Records contained in a dataset

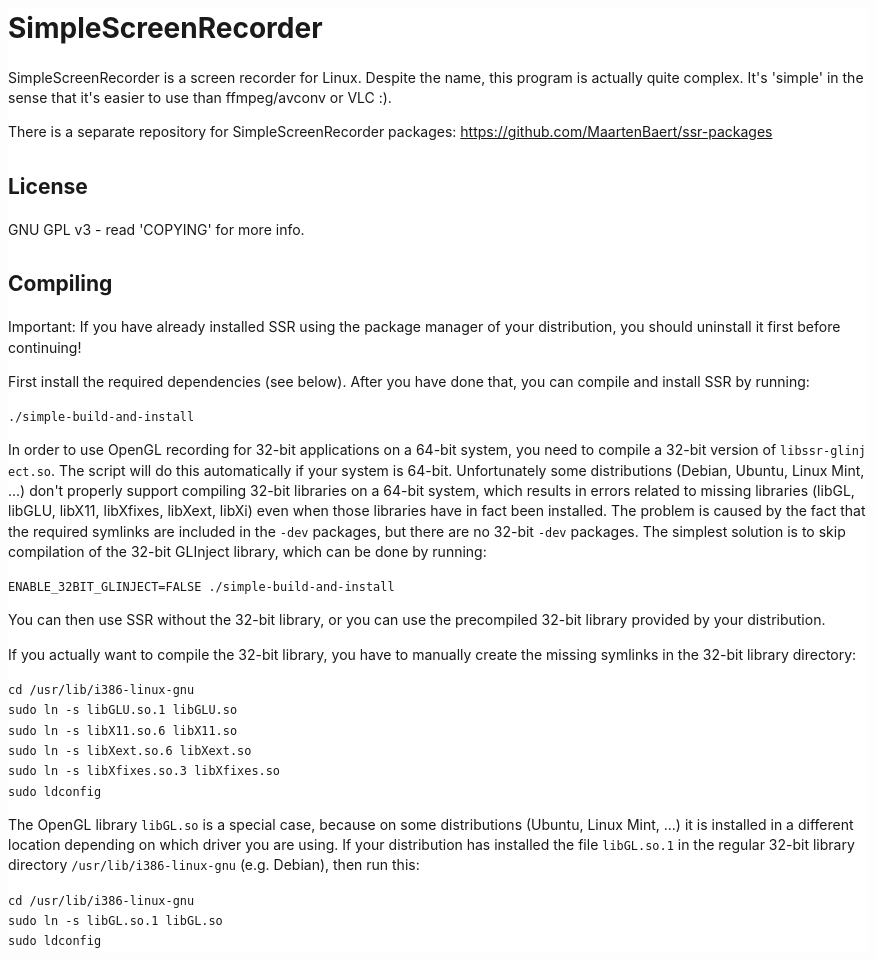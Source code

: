 SimpleScreenRecorder
====================

SimpleScreenRecorder is a screen recorder for Linux. Despite the name, this program is actually quite complex. It's 'simple' in the sense that it's easier to use than ffmpeg/avconv or VLC :).

There is a separate repository for SimpleScreenRecorder packages:
https://github.com/MaartenBaert/ssr-packages

License
-------

GNU GPL v3 - read 'COPYING' for more info.

Compiling
---------

Important: If you have already installed SSR using the package manager of your distribution, you should uninstall it first before continuing!

First install the required dependencies (see below). After you have done that, you can compile and install SSR by running:

    ./simple-build-and-install

In order to use OpenGL recording for 32-bit applications on a 64-bit system, you need to compile a 32-bit version of `libssr-glinject.so`. The script will do this automatically if your system is 64-bit. Unfortunately some distributions (Debian, Ubuntu, Linux Mint, ...) don't properly support compiling 32-bit libraries on a 64-bit system, which results in errors related to missing libraries (libGL, libGLU, libX11, libXfixes, libXext, libXi) even when those libraries have in fact been installed. The problem is caused by the fact that the required symlinks are included in the `-dev` packages, but there are no 32-bit `-dev` packages. The simplest solution is to skip compilation of the 32-bit GLInject library, which can be done by running:

    ENABLE_32BIT_GLINJECT=FALSE ./simple-build-and-install

You can then use SSR without the 32-bit library, or you can use the precompiled 32-bit library provided by your distribution.

If you actually want to compile the 32-bit library, you have to manually create the missing symlinks in the 32-bit library directory:

    cd /usr/lib/i386-linux-gnu
    sudo ln -s libGLU.so.1 libGLU.so
    sudo ln -s libX11.so.6 libX11.so
    sudo ln -s libXext.so.6 libXext.so
    sudo ln -s libXfixes.so.3 libXfixes.so
    sudo ldconfig

The OpenGL library `libGL.so` is a special case, because on some distributions (Ubuntu, Linux Mint, ...) it is installed in a different location depending on which driver you are using. If your distribution has installed the file `libGL.so.1` in the regular 32-bit library directory `/usr/lib/i386-linux-gnu` (e.g. Debian), then run this:

    cd /usr/lib/i386-linux-gnu
    sudo ln -s libGL.so.1 libGL.so
    sudo ldconfig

Exercise details
Go through the records and copy each line with "build" in it.

Problem solution
    ./simple-build-and-install
    ENABLE_32BIT_GLINJECT=FALSE ./simple-build-and-install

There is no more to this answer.